Typically, some boating is available most summers.
According to Bureau of Reclamation staff, some commercial outfitters have expressed preferences for flows in the range of 1,000 to 2,000 cfs, which could be realized with contributions from Tri-Dam, Northern California Power Agency, and/or Pacific Gas & Electric in combinations.
The Bureau of Reclamation does not coordinate with Tri-Dam or other hydropower releases upstream and, for that matter, the releases will normally not be announced by those agencies in advance.
The river has continued to be used for noncommercial boating since New Melones was developed, at times when the reservoir is particularly low in elevation. Over the years, whitewater boating has occurred during ideal reservoir conditions.
The Stanislaus River, when it is not inundated by New Melones, offers “generally forgiving to fairly difficult” rafting runs, according to the Bureau of Reclamation. Depending on seasonal water fluctuations, commercial rafting companies can offer organized guided raft trips down the river.
Most whitewater boating consists of organized permittees that provide day-long, guided raft trips. Individuals also kayak and raft the river and reservoir without permits.
Big Stan Basin
The Bureau of Reclamation describes the Stanislaus River as a natural boundary between Calaveras and Tuolumne counties, where it drains an area of about 980 square miles on the west slope of the Sierra Nevada. The Stanislaus River basin has three major tributaries, the North, South and Middle forks, and its average annual discharge is close to 1 million acre-feet of water. One acre-foot is enough to flood a typical football field 12 inches deep.
The draft document released Wednesday focuses on assessing environmental consequences of issuing permits to commercial outfitters so they can evaluate opportunities for an intermittent whitewater boating program on the Camp Nine run.
The proposed action would use existing roads to transport customers, outfitters staff, and equipment along highways 4 and 49, Parrotts Ferry Road and Camp Nine Road, including the access route to the Mark Twain Recreation Area on former Highway 49.

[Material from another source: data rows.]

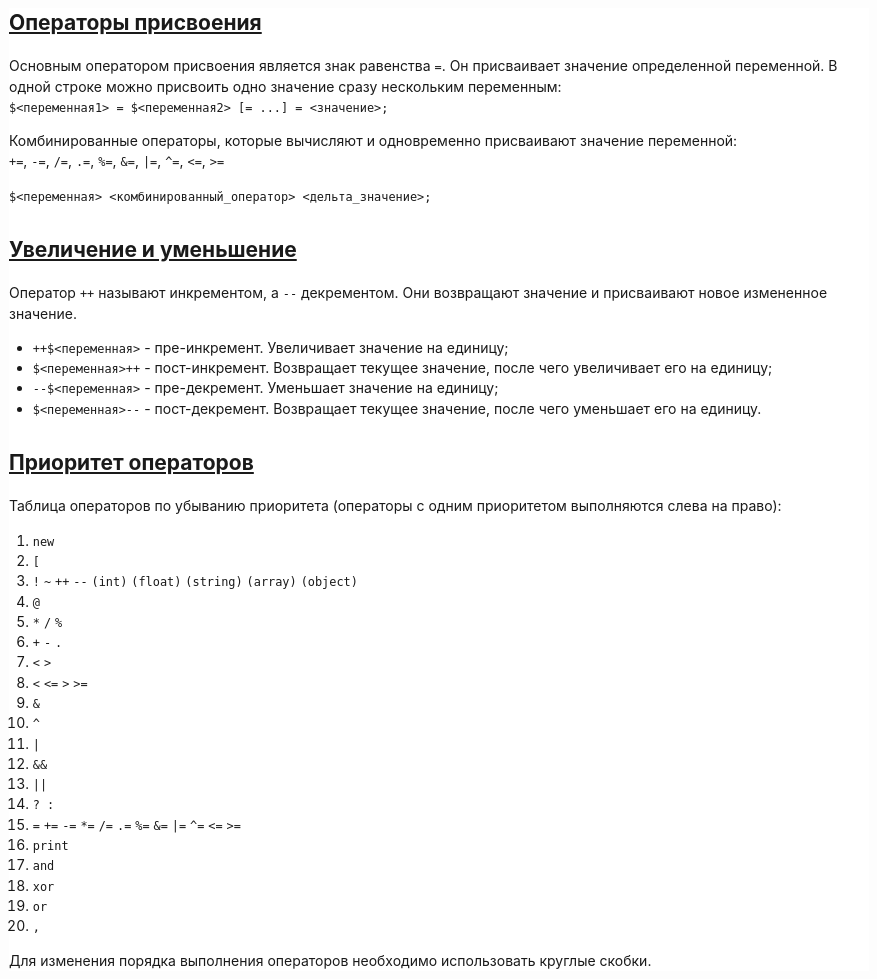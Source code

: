 ## <a id="Операторы-присвоения" href="#Операторы-присвоения">Операторы присвоения</a>

Основным оператором присвоения является знак равенства `=`. Он присваивает значение определенной переменной. В одной строке можно присвоить одно значение сразу нескольким переменным:  
`$<переменная1> = $<переменная2> [= ...] = <значение>;`

Комбинированные операторы, которые вычисляют и одновременно присваивают значение переменной:  
`+=`, `-=`, `/=`, `.=`, `%=`, `&=`, `|=`, `^=`, `<=`, `>=`

`$<переменная> <комбинированный_оператор> <дельта_значение>;`

## <a id="Увеличение-и-уменьшение" href="#Увеличение-и-уменьшение">Увеличение и уменьшение</a>

Оператор `++` называют инкрементом, а `--` декрементом. Они возвращают значение и присваивают новое измененное значение.

- `++$<переменная>` - пре-инкремент. Увеличивает значение на единицу;
- `$<переменная>++` - пост-инкремент. Возвращает текущее значение, после чего увеличивает его на единицу;
- `--$<переменная>` - пре-декремент. Уменьшает значение на единицу;
- `$<переменная>--` - пост-декремент. Возвращает текущее значение, после чего уменьшает его на единицу.

## <a id="Приоритет-операторов" href="#Приоритет-операторов">Приоритет операторов</a>

Таблица операторов по убыванию приоритета (операторы с одним приоритетом выполняются слева на право):
1. `new`
2. `[`
3. `!` `~` `++` `--` `(int)` `(float)` `(string)` `(array)` `(object)`
4. `@`
5. `*` `/` `%`
6. `+` `-` `.`
7. `<` `>`
8. `<` `<=` `>` `>=`
9. `&`
10. `^`
11. `|`
12. `&&`
13. `||`
14. `? :`
15. `=` `+=` `-=` `*=` `/=` `.=` `%=` `&=` `|=` `^=` `<=` `>=`
16. `print`
17. `and`
18. `xor`
19. `or`
20. `,`

Для изменения порядка выполнения операторов необходимо использовать круглые скобки.
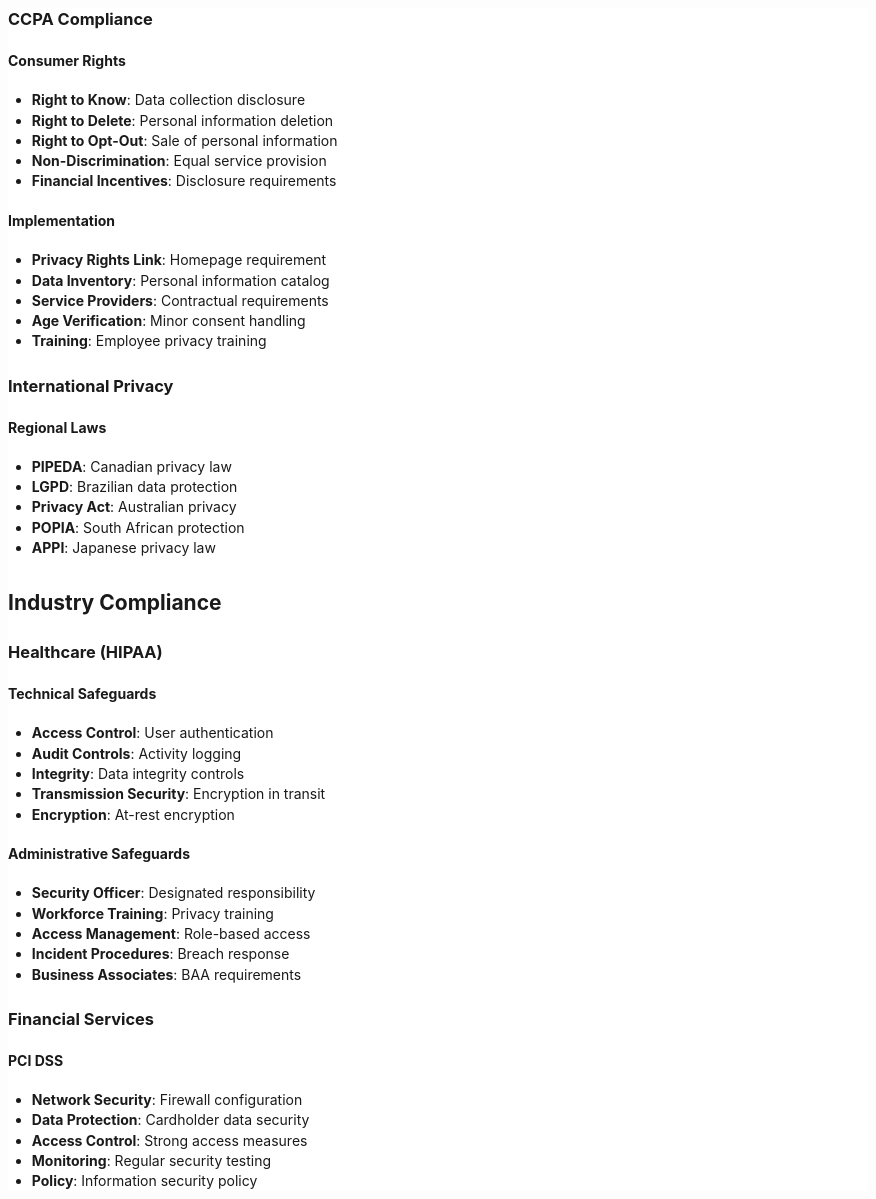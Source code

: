 ### CCPA Compliance

#### Consumer Rights
- **Right to Know**: Data collection disclosure
- **Right to Delete**: Personal information deletion
- **Right to Opt-Out**: Sale of personal information
- **Non-Discrimination**: Equal service provision
- **Financial Incentives**: Disclosure requirements

#### Implementation
- **Privacy Rights Link**: Homepage requirement
- **Data Inventory**: Personal information catalog
- **Service Providers**: Contractual requirements
- **Age Verification**: Minor consent handling
- **Training**: Employee privacy training

### International Privacy

#### Regional Laws
- **PIPEDA**: Canadian privacy law
- **LGPD**: Brazilian data protection
- **Privacy Act**: Australian privacy
- **POPIA**: South African protection
- **APPI**: Japanese privacy law

## Industry Compliance

### Healthcare (HIPAA)

#### Technical Safeguards
- **Access Control**: User authentication
- **Audit Controls**: Activity logging
- **Integrity**: Data integrity controls
- **Transmission Security**: Encryption in transit
- **Encryption**: At-rest encryption

#### Administrative Safeguards
- **Security Officer**: Designated responsibility
- **Workforce Training**: Privacy training
- **Access Management**: Role-based access
- **Incident Procedures**: Breach response
- **Business Associates**: BAA requirements

### Financial Services

#### PCI DSS
- **Network Security**: Firewall configuration
- **Data Protection**: Cardholder data security
- **Access Control**: Strong access measures
- **Monitoring**: Regular security testing
- **Policy**: Information security policy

Camp Nine Road extends about nine miles from Parrotts Ferry Road to the Collierville Power Plant.
The put-in would be below Camp Nine Road near Mile 8 and the former Camp Nine Bridge, which was removed in 2008.

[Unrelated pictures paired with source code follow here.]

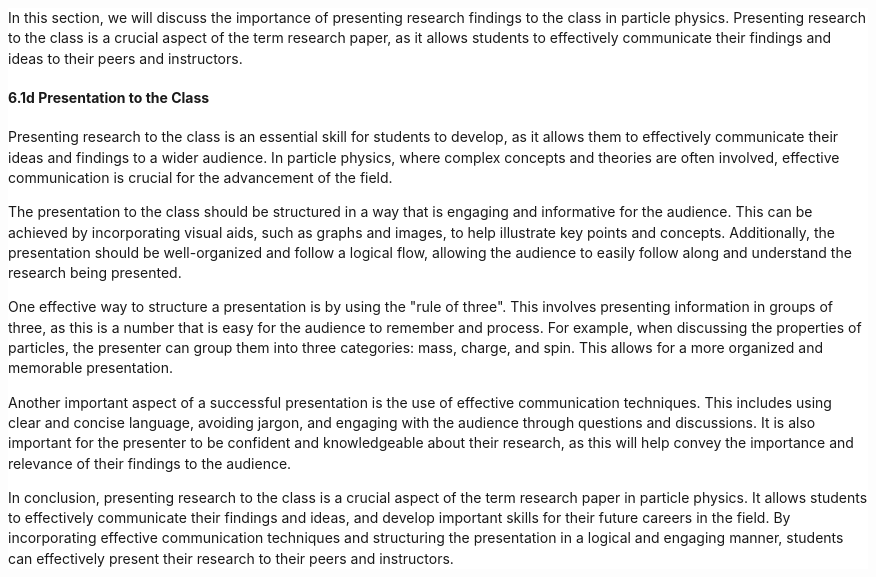In this section, we will discuss the importance of presenting research findings to the class in particle physics. Presenting research to the class is a crucial aspect of the term research paper, as it allows students to effectively communicate their findings and ideas to their peers and instructors.

#### 6.1d Presentation to the Class

Presenting research to the class is an essential skill for students to develop, as it allows them to effectively communicate their ideas and findings to a wider audience. In particle physics, where complex concepts and theories are often involved, effective communication is crucial for the advancement of the field.

The presentation to the class should be structured in a way that is engaging and informative for the audience. This can be achieved by incorporating visual aids, such as graphs and images, to help illustrate key points and concepts. Additionally, the presentation should be well-organized and follow a logical flow, allowing the audience to easily follow along and understand the research being presented.

One effective way to structure a presentation is by using the "rule of three". This involves presenting information in groups of three, as this is a number that is easy for the audience to remember and process. For example, when discussing the properties of particles, the presenter can group them into three categories: mass, charge, and spin. This allows for a more organized and memorable presentation.

Another important aspect of a successful presentation is the use of effective communication techniques. This includes using clear and concise language, avoiding jargon, and engaging with the audience through questions and discussions. It is also important for the presenter to be confident and knowledgeable about their research, as this will help convey the importance and relevance of their findings to the audience.

In conclusion, presenting research to the class is a crucial aspect of the term research paper in particle physics. It allows students to effectively communicate their findings and ideas, and develop important skills for their future careers in the field. By incorporating effective communication techniques and structuring the presentation in a logical and engaging manner, students can effectively present their research to their peers and instructors.




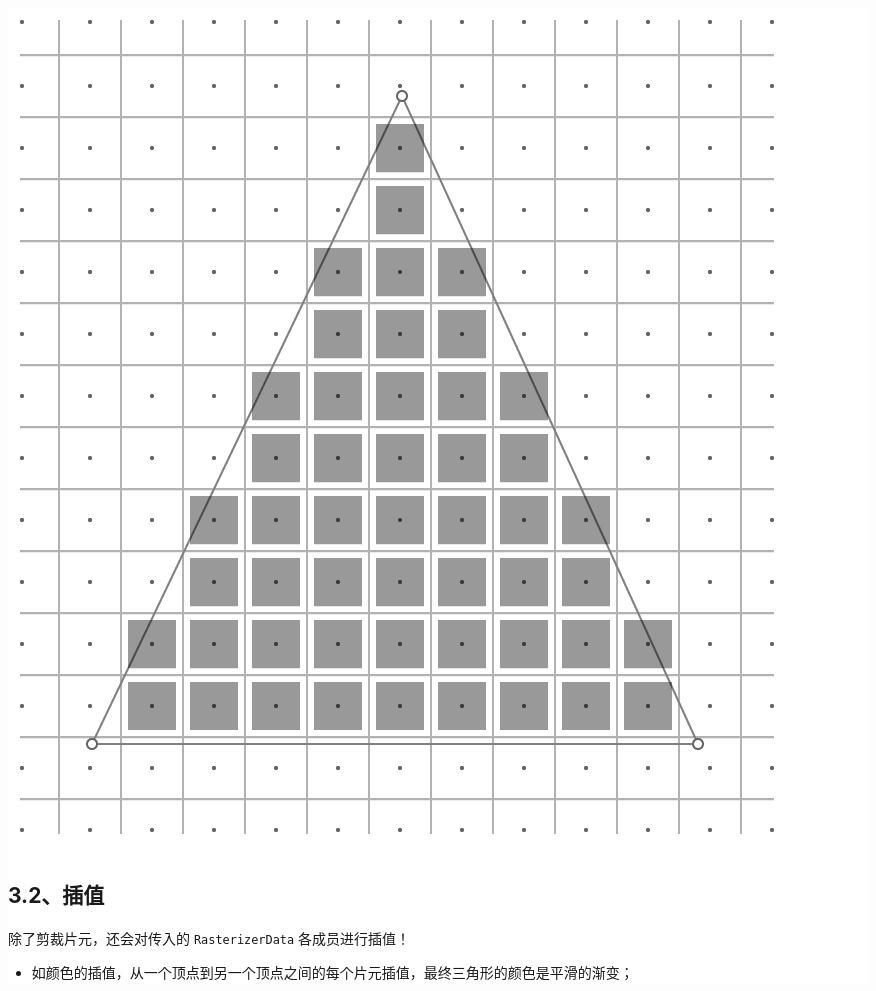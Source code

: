 ![光栅化阶段生成的片段](assets/Metal_光栅化_clip.png)

## 3.2、插值

除了剪裁片元，还会对传入的 `RasterizerData` 各成员进行插值！
* 如颜色的插值，从一个顶点到另一个顶点之间的每个片元插值，最终三角形的颜色是平滑的渐变；
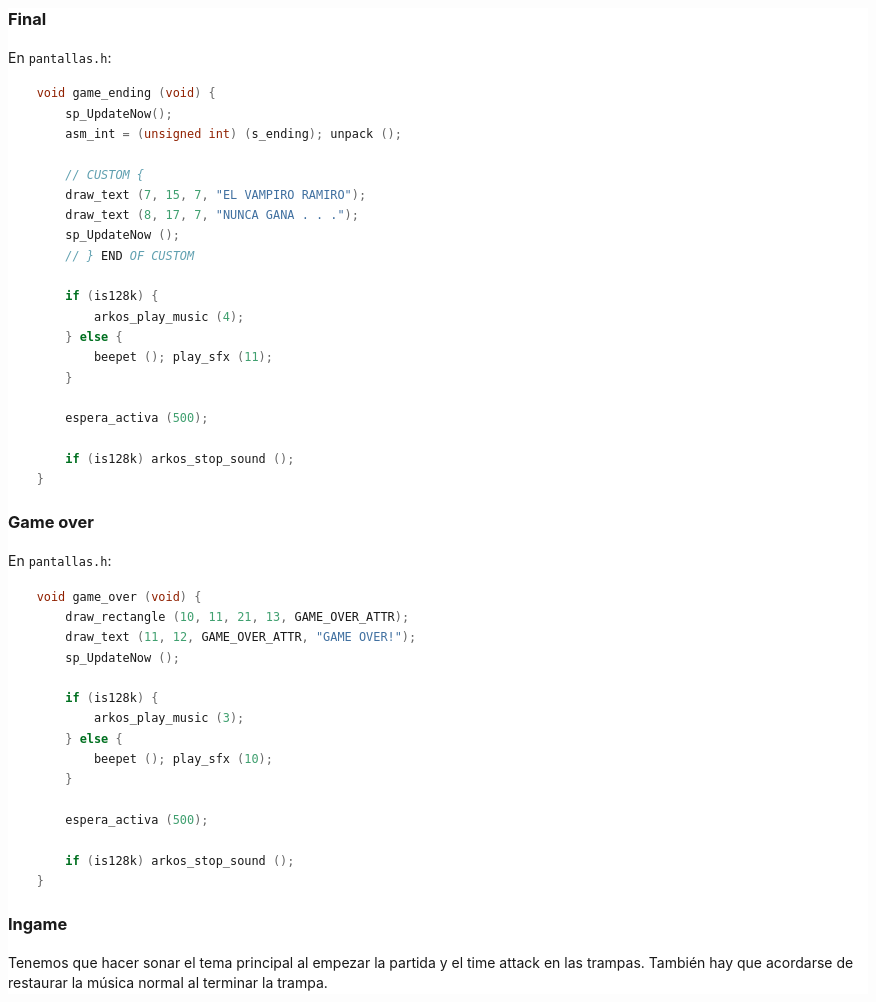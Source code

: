 ### Final

En `pantallas.h`:

```c
	void game_ending (void) {
		sp_UpdateNow();
		asm_int = (unsigned int) (s_ending); unpack ();

		// CUSTOM { 
		draw_text (7, 15, 7, "EL VAMPIRO RAMIRO");
		draw_text (8, 17, 7, "NUNCA GANA . . .");
		sp_UpdateNow ();
		// } END OF CUSTOM

		if (is128k) {
			arkos_play_music (4);
		} else {
			beepet (); play_sfx (11);
		}

		espera_activa (500);

		if (is128k) arkos_stop_sound ();
	}
```

### Game over

En `pantallas.h`:

```c
	void game_over (void) {
		draw_rectangle (10, 11, 21, 13, GAME_OVER_ATTR);		
		draw_text (11, 12, GAME_OVER_ATTR, "GAME OVER!");
		sp_UpdateNow ();

		if (is128k) {
			arkos_play_music (3);
		} else {
			beepet (); play_sfx (10);
		}

		espera_activa (500);

		if (is128k) arkos_stop_sound ();
	}
```

### Ingame

Tenemos que hacer sonar el tema principal al empezar la partida y el time attack en las trampas. También hay que acordarse de restaurar la música normal al terminar la trampa.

Proposed operations would involve putting boats into the river at a three-rail raft slide downstream from the former bridge.
Stops would be allowed where desired, along shorelines of the river and reservoir for lunch or relaxing on day trips, Bureau of Reclamation said. No camping or open flames would be allowed as part of the trips.

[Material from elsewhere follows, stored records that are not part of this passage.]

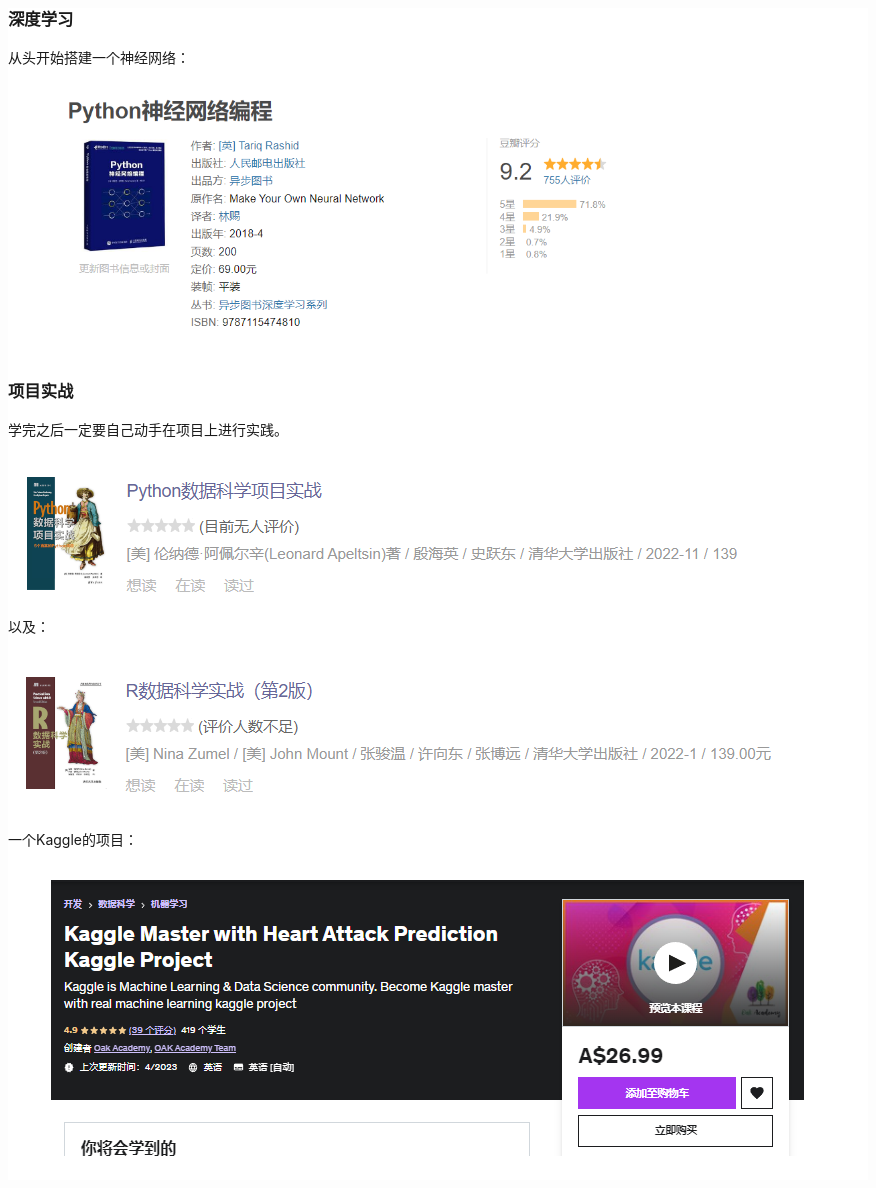 ### 深度学习

从头开始搭建一个神经网络：

![image-20230827115349600](./2023年任务/image-20230827115349600.png)

### 项目实战

学完之后一定要自己动手在项目上进行实践。

![image-20230204072546382](./2023年任务/image-20230204072546382-1681854936022-144-1682667669191-426.png)

以及：

![image-20230204072600915](./2023年任务/image-20230204072600915-1681854936022-146-1682667669191-428.png)

一个Kaggle的项目：

![image-20230511081054153](./2023年任务/image-20230511081054153.png)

Boats would navigate downstream to New Melones Reservoir, where they would contact pre-arranged services to tow them to the Mark Twain recreation area take-out.
Check it out
The draft environmental assessment was prepared in accordance with the National Environmental Policy Act. It can be viewed online at http://www.usbr.gov/mp/nepa/nepa_projdetails.cfm?Project_ID=25758.
Comments must be received by close of business Friday Aug. 5, 2016. They should be sent to Sarah Perrin, Bureau of Reclamation, Central California Area Office, 7794 Folsom Dam Road, Folsom, CA 95630. Comments can also be emailed to email@example.com or faxed to (916) 989-7208.
For questions or to request a copy of the draft environmental assessment, call Perrin at (916) 989-7173 (TTY 800-877-8339).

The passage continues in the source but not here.